→ **WORK INSTRUCTIONS**: Scan the entries that follow for the word "Diagram", then report every line in which it appears.

→ **RECORDED INFORMATION**:

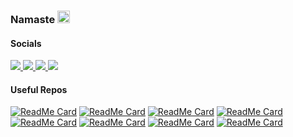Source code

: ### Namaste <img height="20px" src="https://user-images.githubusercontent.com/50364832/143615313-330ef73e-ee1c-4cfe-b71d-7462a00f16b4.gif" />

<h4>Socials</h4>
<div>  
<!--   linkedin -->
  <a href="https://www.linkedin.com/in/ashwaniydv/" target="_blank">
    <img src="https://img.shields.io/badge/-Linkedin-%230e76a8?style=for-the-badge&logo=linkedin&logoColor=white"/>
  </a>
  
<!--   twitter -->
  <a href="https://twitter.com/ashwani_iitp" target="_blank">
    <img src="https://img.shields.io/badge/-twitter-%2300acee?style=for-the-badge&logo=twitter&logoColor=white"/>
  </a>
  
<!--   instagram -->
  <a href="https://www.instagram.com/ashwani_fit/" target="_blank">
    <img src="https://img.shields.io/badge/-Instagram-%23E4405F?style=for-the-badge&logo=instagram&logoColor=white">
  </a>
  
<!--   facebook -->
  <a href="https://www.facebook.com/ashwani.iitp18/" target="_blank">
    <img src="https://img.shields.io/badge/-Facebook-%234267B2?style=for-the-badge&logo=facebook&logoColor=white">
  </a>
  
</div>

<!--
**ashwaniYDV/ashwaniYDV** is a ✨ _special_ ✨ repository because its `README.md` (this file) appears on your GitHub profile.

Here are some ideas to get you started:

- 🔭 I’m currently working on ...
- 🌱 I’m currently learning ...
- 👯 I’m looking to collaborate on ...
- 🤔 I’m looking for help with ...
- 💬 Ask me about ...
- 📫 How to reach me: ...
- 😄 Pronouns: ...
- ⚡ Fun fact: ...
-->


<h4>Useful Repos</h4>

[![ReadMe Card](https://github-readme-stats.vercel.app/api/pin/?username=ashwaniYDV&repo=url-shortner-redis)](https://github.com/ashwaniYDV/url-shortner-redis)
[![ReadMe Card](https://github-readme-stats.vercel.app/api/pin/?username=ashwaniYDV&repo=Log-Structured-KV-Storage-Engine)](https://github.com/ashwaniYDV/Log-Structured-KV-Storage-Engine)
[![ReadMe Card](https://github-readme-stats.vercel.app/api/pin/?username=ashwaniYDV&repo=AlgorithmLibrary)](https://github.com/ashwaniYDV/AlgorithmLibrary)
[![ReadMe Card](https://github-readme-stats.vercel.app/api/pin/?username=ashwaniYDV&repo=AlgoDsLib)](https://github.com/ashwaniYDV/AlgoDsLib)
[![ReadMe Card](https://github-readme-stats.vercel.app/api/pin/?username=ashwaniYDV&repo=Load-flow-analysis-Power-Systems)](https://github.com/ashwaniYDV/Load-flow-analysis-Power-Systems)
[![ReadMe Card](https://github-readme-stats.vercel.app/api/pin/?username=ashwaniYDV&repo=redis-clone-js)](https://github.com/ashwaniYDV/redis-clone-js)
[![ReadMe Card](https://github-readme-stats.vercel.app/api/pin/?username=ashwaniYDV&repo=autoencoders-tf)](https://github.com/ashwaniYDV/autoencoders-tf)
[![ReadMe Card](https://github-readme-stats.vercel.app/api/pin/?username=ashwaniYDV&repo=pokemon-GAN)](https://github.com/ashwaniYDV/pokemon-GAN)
--
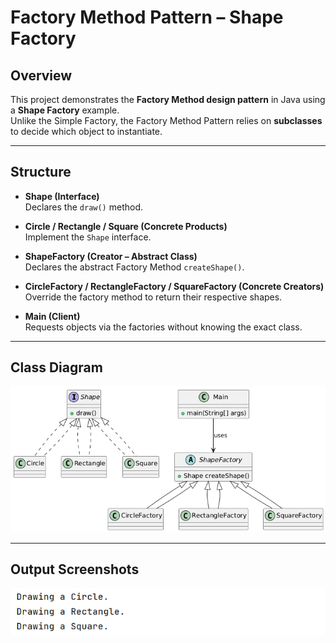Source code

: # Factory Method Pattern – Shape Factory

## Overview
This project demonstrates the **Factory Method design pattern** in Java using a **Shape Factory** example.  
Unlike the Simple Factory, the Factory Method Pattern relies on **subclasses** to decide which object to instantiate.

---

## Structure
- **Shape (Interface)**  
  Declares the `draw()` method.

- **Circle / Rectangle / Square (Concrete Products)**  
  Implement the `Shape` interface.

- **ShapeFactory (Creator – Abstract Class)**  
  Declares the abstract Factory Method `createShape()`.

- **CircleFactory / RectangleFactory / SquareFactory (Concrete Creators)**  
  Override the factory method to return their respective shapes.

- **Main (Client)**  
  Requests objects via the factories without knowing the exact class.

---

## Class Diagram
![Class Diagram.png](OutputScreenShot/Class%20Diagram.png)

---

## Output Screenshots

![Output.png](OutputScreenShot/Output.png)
* * *
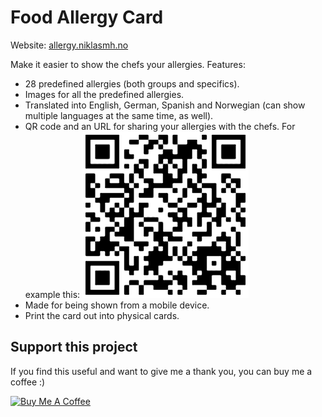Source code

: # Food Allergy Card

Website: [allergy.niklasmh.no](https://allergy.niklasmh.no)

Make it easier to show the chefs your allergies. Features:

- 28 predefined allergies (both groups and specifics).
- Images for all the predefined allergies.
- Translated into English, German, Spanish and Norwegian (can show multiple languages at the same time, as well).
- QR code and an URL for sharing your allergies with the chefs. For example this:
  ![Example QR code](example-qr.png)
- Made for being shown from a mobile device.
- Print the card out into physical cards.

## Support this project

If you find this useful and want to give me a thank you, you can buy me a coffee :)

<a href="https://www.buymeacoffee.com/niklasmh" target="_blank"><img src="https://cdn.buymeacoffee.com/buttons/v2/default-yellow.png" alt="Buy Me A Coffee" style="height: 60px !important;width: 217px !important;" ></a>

→ **RESULT OF THE EXERCISE**:
## Class Diagram
![Class Diagram.png](OutputScreenShot/Class%20Diagram.png)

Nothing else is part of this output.